[EXTRACTED RECORDS Boundary: Start]

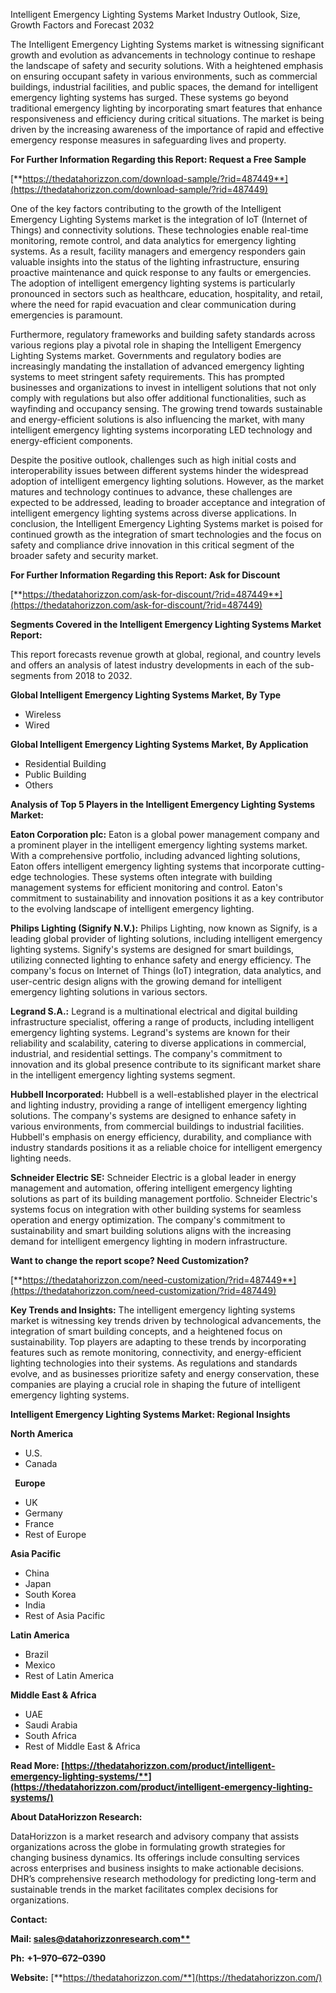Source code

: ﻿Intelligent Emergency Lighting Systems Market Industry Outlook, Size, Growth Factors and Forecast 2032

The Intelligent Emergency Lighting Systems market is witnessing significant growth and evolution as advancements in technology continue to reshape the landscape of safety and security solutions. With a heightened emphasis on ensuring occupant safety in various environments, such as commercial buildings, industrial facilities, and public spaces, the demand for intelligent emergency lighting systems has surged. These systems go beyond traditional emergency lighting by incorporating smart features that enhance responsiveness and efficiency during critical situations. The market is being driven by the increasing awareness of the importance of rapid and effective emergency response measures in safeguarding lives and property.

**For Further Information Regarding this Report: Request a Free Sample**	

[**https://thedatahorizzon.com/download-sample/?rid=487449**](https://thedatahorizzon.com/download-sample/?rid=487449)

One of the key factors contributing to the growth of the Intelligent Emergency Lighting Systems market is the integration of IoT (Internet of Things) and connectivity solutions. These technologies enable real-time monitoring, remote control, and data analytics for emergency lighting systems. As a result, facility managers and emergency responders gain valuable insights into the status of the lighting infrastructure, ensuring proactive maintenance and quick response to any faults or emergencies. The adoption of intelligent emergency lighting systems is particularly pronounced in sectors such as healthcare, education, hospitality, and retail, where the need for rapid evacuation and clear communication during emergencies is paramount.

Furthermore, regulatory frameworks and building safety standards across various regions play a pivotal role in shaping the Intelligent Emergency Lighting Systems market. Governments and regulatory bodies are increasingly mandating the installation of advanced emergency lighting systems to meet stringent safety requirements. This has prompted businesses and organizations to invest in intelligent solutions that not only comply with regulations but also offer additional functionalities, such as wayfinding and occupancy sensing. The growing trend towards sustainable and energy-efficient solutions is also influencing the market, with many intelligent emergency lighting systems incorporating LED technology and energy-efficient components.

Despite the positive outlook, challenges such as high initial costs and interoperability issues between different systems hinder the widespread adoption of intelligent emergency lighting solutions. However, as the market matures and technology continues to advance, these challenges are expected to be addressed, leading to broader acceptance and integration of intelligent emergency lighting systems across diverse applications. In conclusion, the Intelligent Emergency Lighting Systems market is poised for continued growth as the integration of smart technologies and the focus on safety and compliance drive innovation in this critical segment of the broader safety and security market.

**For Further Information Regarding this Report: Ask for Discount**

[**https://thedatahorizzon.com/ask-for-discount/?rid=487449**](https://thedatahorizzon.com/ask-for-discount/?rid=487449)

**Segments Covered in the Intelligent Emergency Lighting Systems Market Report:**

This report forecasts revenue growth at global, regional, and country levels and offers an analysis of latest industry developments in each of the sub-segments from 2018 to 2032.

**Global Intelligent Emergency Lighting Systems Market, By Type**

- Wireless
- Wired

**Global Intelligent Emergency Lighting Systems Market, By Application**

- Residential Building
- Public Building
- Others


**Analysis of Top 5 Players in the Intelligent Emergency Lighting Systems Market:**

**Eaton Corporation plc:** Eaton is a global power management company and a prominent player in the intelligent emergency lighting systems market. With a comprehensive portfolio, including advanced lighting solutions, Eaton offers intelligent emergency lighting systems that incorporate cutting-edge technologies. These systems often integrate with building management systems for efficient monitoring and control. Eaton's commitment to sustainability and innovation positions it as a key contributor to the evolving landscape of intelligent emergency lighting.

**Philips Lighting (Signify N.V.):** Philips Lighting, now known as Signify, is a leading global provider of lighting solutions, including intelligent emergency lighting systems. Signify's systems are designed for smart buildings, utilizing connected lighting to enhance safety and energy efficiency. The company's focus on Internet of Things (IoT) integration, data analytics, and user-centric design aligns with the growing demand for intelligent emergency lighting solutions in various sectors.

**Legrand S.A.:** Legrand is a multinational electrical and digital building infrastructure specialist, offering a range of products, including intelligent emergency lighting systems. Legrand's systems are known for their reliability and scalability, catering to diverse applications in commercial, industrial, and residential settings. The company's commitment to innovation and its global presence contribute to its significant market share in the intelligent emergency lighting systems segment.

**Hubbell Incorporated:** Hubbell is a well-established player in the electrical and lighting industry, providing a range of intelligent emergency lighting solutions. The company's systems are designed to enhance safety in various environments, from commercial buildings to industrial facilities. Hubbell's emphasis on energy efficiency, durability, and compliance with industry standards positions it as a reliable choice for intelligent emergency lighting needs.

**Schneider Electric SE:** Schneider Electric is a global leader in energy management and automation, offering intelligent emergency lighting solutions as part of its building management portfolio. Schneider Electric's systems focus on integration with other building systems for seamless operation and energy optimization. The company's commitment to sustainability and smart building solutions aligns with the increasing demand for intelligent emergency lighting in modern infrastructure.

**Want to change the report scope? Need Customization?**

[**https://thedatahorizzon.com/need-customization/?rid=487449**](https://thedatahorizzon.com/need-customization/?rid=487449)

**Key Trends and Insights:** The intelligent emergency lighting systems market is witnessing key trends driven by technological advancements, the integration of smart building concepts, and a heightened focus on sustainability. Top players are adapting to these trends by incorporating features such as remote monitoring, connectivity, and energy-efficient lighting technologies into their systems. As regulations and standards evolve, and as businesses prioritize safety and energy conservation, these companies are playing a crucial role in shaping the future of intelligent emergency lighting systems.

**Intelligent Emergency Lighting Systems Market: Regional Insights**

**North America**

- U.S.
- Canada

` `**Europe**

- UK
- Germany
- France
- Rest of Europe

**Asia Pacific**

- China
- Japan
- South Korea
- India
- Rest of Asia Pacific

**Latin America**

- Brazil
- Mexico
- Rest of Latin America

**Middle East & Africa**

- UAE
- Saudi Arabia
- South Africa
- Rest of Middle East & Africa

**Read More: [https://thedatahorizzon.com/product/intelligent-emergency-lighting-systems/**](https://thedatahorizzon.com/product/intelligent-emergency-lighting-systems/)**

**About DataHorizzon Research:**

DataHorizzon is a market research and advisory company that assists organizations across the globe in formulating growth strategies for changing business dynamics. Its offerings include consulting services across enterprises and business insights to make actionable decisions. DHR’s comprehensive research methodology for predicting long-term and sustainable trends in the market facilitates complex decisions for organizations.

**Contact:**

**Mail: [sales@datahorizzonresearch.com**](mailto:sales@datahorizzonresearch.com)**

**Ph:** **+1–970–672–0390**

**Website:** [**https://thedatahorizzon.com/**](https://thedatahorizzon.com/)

[EXTRACTED RECORDS Boundary: End]

WORK INSTRUCTIONS>
Retype exactly the span of lines from the one with "in various sectors." through the one with "lighting systems segment."; include both ends and omit the rest of the material.

SOLUTION TO THE EXERCISE>
**Philips Lighting (Signify N.V.):** Philips Lighting, now known as Signify, is a leading global provider of lighting solutions, including intelligent emergency lighting systems. Signify's systems are designed for smart buildings, utilizing connected lighting to enhance safety and energy efficiency. The company's focus on Internet of Things (IoT) integration, data analytics, and user-centric design aligns with the growing demand for intelligent emergency lighting solutions in various sectors.

**Legrand S.A.:** Legrand is a multinational electrical and digital building infrastructure specialist, offering a range of products, including intelligent emergency lighting systems. Legrand's systems are known for their reliability and scalability, catering to diverse applications in commercial, industrial, and residential settings. The company's commitment to innovation and its global presence contribute to its significant market share in the intelligent emergency lighting systems segment.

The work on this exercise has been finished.